Hey i got a 1967 dodge D200 crew converted into a 4x4 powerwagon. the the engine that came in the truck when i got it is a 1971 360 - mostly stock except for a edelbrock intake, 750 edelbrock carb, and some headers. since i cant really afford to rebuild my engine - and someone in my area is selling a pair of fresh J heads this is what he had to say about them:

"1972 Dodge 360 / 340 ci J Heads. Custom built by a local shop. 2.02 / 1.60 valves, new guides, seats, seals, springs. Never mounted. Kept in oiled plastic.

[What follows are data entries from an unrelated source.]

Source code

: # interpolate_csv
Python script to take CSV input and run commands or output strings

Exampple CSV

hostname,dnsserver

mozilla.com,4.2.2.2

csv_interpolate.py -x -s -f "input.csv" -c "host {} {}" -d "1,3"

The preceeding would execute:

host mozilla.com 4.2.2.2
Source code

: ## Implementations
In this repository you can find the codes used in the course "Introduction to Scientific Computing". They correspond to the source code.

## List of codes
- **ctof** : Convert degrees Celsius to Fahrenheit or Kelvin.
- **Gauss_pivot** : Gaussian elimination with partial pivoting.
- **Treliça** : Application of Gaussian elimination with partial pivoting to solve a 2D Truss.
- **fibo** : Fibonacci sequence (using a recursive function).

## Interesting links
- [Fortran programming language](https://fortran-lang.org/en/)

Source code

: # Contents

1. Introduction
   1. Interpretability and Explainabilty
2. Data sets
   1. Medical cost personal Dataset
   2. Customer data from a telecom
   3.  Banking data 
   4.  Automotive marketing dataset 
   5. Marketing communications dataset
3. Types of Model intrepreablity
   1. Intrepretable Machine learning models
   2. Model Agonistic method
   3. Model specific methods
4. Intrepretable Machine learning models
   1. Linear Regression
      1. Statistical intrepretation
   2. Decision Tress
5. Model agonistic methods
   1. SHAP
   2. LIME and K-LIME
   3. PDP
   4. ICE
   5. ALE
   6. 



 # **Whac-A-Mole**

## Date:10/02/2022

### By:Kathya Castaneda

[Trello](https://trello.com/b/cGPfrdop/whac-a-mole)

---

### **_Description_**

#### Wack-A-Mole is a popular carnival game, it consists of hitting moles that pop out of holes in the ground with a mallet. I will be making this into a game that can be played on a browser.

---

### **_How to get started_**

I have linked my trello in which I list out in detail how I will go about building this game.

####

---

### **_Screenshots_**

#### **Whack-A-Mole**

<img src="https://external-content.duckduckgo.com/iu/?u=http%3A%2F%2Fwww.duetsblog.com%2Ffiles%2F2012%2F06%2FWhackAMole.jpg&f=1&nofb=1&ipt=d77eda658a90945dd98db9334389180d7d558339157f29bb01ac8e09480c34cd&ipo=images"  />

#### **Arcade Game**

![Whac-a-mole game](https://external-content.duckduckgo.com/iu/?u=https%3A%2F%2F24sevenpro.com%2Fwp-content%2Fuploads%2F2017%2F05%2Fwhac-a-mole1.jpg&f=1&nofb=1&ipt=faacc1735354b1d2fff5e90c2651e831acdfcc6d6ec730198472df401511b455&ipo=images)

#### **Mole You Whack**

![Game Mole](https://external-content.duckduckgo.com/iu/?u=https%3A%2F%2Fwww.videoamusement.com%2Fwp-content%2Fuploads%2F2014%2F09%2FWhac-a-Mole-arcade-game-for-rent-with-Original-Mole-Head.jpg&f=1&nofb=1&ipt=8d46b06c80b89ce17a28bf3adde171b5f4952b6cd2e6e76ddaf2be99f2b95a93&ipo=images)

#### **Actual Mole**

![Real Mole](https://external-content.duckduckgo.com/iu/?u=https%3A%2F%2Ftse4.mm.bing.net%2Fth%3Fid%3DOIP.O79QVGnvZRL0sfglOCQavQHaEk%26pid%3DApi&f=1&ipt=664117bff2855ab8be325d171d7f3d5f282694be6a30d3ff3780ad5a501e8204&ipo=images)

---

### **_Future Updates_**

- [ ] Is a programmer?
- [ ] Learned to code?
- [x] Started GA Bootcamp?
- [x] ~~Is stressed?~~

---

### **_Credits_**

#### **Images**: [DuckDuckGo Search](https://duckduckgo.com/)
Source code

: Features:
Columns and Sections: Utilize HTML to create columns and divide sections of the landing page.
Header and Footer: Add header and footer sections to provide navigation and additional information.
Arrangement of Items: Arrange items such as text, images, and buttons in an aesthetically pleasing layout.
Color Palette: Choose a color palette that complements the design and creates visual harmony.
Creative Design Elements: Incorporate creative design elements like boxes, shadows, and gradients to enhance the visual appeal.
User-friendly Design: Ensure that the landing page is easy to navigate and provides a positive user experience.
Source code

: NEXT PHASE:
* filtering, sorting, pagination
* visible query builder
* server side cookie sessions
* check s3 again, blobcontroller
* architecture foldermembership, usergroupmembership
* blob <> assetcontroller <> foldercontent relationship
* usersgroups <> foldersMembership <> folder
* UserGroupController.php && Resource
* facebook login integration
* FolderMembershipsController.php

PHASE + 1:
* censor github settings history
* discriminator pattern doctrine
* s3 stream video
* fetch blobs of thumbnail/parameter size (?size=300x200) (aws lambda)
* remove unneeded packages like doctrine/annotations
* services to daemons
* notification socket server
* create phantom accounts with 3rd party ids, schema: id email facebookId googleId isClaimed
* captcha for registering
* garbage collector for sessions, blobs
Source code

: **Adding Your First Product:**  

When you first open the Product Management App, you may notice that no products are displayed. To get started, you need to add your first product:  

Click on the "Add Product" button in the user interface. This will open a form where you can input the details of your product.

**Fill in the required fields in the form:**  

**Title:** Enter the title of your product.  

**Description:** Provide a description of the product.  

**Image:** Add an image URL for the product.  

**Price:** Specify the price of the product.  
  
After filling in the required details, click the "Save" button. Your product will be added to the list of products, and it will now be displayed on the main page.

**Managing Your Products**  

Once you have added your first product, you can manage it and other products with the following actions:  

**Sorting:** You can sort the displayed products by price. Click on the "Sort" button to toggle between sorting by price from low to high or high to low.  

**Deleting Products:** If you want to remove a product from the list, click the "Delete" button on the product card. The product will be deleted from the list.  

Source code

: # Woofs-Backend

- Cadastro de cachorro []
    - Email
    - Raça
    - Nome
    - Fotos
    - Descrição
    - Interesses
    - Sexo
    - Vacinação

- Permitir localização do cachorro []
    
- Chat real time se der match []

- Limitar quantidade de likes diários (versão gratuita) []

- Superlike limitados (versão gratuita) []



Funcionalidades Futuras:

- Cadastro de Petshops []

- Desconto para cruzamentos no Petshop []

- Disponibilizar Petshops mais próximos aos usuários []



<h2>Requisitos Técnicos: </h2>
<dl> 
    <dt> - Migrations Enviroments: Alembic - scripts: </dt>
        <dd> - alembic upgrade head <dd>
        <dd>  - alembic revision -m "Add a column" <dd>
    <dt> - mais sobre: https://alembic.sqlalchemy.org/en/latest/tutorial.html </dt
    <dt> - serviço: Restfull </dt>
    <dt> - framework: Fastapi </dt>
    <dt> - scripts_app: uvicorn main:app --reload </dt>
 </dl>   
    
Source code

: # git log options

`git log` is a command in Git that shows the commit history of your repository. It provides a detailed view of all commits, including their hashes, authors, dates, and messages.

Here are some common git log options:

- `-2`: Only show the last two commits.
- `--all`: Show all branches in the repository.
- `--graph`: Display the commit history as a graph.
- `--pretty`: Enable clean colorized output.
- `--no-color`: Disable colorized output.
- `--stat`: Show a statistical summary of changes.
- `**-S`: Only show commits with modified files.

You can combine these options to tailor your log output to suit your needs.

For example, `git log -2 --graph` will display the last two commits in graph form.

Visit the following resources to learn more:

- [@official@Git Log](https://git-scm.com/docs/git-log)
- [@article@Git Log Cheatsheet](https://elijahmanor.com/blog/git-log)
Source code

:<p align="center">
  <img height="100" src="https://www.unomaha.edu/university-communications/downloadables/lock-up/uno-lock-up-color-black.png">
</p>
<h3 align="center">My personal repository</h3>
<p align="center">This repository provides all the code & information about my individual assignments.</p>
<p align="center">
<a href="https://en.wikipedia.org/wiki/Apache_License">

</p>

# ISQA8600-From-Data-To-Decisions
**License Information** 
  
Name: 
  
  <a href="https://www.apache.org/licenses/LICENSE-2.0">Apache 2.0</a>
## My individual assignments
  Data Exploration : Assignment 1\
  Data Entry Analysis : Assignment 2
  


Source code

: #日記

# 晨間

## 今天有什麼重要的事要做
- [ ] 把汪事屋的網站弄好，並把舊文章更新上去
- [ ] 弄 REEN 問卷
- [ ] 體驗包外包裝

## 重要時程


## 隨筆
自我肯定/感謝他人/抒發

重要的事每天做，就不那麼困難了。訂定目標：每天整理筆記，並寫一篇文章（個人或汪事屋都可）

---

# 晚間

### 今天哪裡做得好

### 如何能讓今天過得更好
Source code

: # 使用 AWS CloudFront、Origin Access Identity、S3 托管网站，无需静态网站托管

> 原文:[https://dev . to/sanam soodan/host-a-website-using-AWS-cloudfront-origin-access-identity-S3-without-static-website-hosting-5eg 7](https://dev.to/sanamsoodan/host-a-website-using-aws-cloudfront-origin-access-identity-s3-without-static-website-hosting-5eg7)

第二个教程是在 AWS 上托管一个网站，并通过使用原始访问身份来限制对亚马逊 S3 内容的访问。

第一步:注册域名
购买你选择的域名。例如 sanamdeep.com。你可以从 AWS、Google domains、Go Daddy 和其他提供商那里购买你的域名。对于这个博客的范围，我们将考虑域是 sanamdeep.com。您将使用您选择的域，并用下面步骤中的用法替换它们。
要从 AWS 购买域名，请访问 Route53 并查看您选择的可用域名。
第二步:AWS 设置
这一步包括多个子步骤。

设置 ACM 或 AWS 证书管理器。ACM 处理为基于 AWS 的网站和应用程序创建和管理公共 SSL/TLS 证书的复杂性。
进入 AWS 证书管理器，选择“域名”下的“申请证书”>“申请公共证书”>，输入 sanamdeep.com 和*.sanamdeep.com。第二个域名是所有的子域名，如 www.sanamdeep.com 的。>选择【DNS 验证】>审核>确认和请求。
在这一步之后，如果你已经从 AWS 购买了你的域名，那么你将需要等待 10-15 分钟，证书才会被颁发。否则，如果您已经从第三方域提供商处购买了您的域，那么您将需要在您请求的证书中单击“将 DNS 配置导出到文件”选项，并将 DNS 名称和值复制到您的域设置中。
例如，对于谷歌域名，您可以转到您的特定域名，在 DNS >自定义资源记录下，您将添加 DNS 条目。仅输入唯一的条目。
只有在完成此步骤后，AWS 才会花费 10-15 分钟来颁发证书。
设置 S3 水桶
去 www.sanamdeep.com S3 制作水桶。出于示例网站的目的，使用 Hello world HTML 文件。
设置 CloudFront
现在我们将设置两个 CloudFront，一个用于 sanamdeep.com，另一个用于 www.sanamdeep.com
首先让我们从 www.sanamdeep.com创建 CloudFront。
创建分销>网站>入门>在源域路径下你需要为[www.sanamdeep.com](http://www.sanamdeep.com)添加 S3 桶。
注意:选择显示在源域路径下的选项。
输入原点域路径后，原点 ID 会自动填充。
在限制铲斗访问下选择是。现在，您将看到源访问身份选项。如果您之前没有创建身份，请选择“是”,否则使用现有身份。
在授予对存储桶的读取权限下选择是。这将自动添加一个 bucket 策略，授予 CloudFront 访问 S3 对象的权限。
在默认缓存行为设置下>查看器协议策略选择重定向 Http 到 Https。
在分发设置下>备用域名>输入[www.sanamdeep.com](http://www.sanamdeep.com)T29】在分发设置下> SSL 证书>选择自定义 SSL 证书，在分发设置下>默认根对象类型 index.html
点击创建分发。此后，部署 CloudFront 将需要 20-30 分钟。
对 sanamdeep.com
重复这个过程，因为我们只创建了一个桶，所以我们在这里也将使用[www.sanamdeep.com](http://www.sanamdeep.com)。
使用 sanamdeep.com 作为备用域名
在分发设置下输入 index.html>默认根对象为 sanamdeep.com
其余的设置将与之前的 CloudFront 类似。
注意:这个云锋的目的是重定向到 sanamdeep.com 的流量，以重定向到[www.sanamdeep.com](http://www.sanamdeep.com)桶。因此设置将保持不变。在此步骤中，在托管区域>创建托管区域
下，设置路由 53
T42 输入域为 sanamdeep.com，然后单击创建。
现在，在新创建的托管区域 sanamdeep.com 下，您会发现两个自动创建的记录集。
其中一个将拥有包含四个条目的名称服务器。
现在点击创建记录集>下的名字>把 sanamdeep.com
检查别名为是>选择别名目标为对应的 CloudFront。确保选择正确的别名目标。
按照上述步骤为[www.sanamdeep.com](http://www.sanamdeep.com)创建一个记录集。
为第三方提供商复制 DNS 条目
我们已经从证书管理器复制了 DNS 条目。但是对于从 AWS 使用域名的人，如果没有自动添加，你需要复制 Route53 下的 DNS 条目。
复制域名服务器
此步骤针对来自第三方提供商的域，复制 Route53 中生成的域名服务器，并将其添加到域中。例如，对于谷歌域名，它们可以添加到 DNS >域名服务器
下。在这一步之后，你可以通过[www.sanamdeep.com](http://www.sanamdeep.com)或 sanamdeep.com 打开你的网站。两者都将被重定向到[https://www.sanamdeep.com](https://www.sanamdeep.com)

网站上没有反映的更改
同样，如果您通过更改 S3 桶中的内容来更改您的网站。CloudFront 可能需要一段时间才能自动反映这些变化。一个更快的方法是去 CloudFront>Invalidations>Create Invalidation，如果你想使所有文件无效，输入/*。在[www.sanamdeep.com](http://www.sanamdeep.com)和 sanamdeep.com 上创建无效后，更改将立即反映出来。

Sold the motor they were going on, no use for them now."

now my motor isnt exactly tip-top but it’s running pretty decent and i havent had any major problems yet, and all the cylinders have decent compression except for 90% compression on cylinder number 8.

would would happen if i pulled my old heads off - cleaned the block surface up a little bit - and then put those new heads back on along with new head and intake gaskets? and then ran the truck like that?

and yeah as for putting my bottom end at risk - thats why this new head idea is more of a crazy pipedream of mine - because if i turn it into a reality i have a tendency to get a lead foot and i dont wanna do any serious damage to my engine. i know i should just do it right and wait until i get the money to afford the rebuild kit from summit or RPM machine or wherever the hell i get it and start rebuilding my engine so i can actually start smashing it around and the only think ill have to worry about is breaking simple stuff like U-joints and yokes. but then again - if i can be a cheapstake and my bottom is good enough to handle the freshened heads and the occasional pedal to the floor 0-5000 rpm shifting through the gears then i might try it out...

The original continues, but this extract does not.